● Required work
All records that follow are to be copied exactly, with images omitted.

───── Exercise input ─────

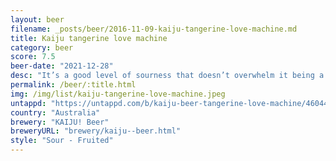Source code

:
 ```yaml
---
layout: beer
filename: _posts/beer/2016-11-09-kaiju-tangerine-love-machine.md
title: Kaiju tangerine love machine
category: beer
score: 7.5
beer-date: "2021-12-28"
desc: "It’s a good level of sourness that doesn’t overwhelm it being a beer. Does remind me of a bitter citrus fruit. Very easy drinking and refreshing"
permalink: /beer/:title.html
img: /img/list/kaiju-tangerine-love-machine.jpeg
untappd: "https://untappd.com/b/kaiju-beer-tangerine-love-machine/4604497"
country: "Australia"
brewery: "KAIJU! Beer"
breweryURL: "brewery/kaiju--beer.html"
style: "Sour - Fruited"
---
```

─────

● Exercise result
Source code

:
 ```yaml
---
layout: beer
filename: _posts/beer/2016-11-09-kaiju-tangerine-love-machine.md
title: Kaiju tangerine love machine
category: beer
score: 7.5
beer-date: "2021-12-28"
desc: "It’s a good level of sourness that doesn’t overwhelm it being a beer. Does remind me of a bitter citrus fruit. Very easy drinking and refreshing"
permalink: /beer/:title.html
img: /img/list/kaiju-tangerine-love-machine.jpeg
untappd: "https://untappd.com/b/kaiju-beer-tangerine-love-machine/4604497"
country: "Australia"
brewery: "KAIJU! Beer"
breweryURL: "brewery/kaiju--beer.html"
style: "Sour - Fruited"
---
```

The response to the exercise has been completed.